[Opening Given records section]
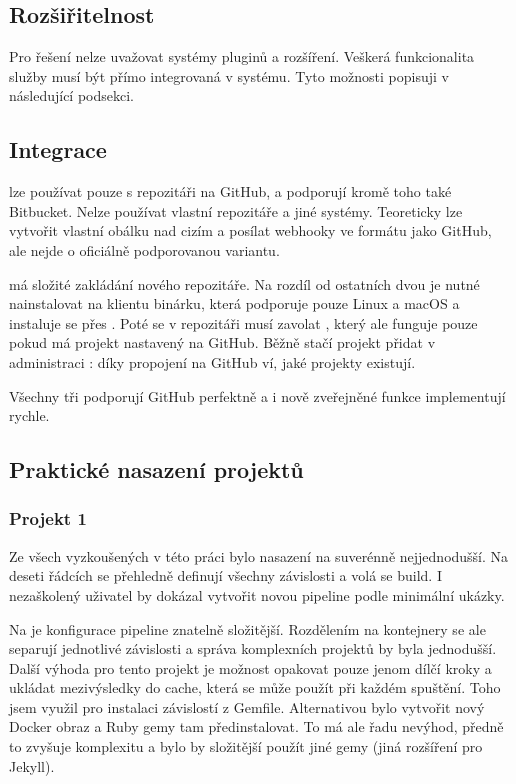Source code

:     \subsection{Rozšiřitelnost}
        Pro  řešení nelze uvažovat systémy pluginů a rozšíření. Veškerá funkcionalita služby musí být přímo integrovaná v systému. Tyto možnosti popisuji v následující podsekci.

    \subsection{Integrace}
        \travis lze používat pouze s repozitáři na GitHub, \circleci a \semaphore podporují kromě toho také Bitbucket. Nelze používat vlastní repozitáře a jiné systémy. Teoreticky lze vytvořit vlastní obálku nad cizím  a posílat webhooky ve formátu jako GitHub, ale nejde o oficiálně podporovanou variantu.

        \semaphore má složité zakládání nového repozitáře. Na rozdíl od ostatních dvou \CI je nutné nainstalovat na klientu binárku, která podporuje pouze Linux a macOS a instaluje se přes . Poté se v repozitáři musí zavolat , který ale funguje pouze pokud má projekt nastavený  na GitHub. Běžně stačí projekt přidat v administraci \CI: díky propojení na GitHub \CI ví, jaké projekty existují.

        Všechny tři \CI podporují GitHub perfektně a i nově zveřejněné funkce implementují rychle.

    \subsection{Praktické nasazení projektů}
        \subsubsection{Projekt 1}
            Ze všech \CI vyzkoušených v této práci bylo nasazení na \travis suverénně nejjednodušší. Na deseti řádcích se přehledně definují všechny závislosti a volá se build. I nezaškolený uživatel by dokázal vytvořit novou pipeline podle minimální ukázky.

            Na \circleci je konfigurace pipeline znatelně složitější. Rozdělením na kontejnery se ale separují jednotlivé závislosti a správa komplexních projektů by byla jednodušší. Další výhoda \circleci pro tento projekt je možnost opakovat pouze jenom dílčí kroky a ukládat mezivýsledky do cache, která se může použít při každém spuštění. Toho jsem využil pro instalaci závislostí z Gemfile. Alternativou bylo vytvořit nový Docker obraz a Ruby gemy tam předinstalovat. To má ale řadu nevýhod, předně to zvyšuje komplexitu a bylo by složitější použít jiné gemy (jiná rozšíření pro Jekyll).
[Closing Given records section]
Action item → The entries are to be transcribed word for word, without their images.

Output →
Source code

:     \subsection{Rozšiřitelnost}
        Pro  řešení nelze uvažovat systémy pluginů a rozšíření. Veškerá funkcionalita služby musí být přímo integrovaná v systému. Tyto možnosti popisuji v následující podsekci.

    \subsection{Integrace}
        \travis lze používat pouze s repozitáři na GitHub, \circleci a \semaphore podporují kromě toho také Bitbucket. Nelze používat vlastní repozitáře a jiné systémy. Teoreticky lze vytvořit vlastní obálku nad cizím  a posílat webhooky ve formátu jako GitHub, ale nejde o oficiálně podporovanou variantu.

        \semaphore má složité zakládání nového repozitáře. Na rozdíl od ostatních dvou \CI je nutné nainstalovat na klientu binárku, která podporuje pouze Linux a macOS a instaluje se přes . Poté se v repozitáři musí zavolat , který ale funguje pouze pokud má projekt nastavený  na GitHub. Běžně stačí projekt přidat v administraci \CI: díky propojení na GitHub \CI ví, jaké projekty existují.

        Všechny tři \CI podporují GitHub perfektně a i nově zveřejněné funkce implementují rychle.

    \subsection{Praktické nasazení projektů}
        \subsubsection{Projekt 1}
            Ze všech \CI vyzkoušených v této práci bylo nasazení na \travis suverénně nejjednodušší. Na deseti řádcích se přehledně definují všechny závislosti a volá se build. I nezaškolený uživatel by dokázal vytvořit novou pipeline podle minimální ukázky.

            Na \circleci je konfigurace pipeline znatelně složitější. Rozdělením na kontejnery se ale separují jednotlivé závislosti a správa komplexních projektů by byla jednodušší. Další výhoda \circleci pro tento projekt je možnost opakovat pouze jenom dílčí kroky a ukládat mezivýsledky do cache, která se může použít při každém spuštění. Toho jsem využil pro instalaci závislostí z Gemfile. Alternativou bylo vytvořit nový Docker obraz a Ruby gemy tam předinstalovat. To má ale řadu nevýhod, předně to zvyšuje komplexitu a bylo by složitější použít jiné gemy (jiná rozšíření pro Jekyll).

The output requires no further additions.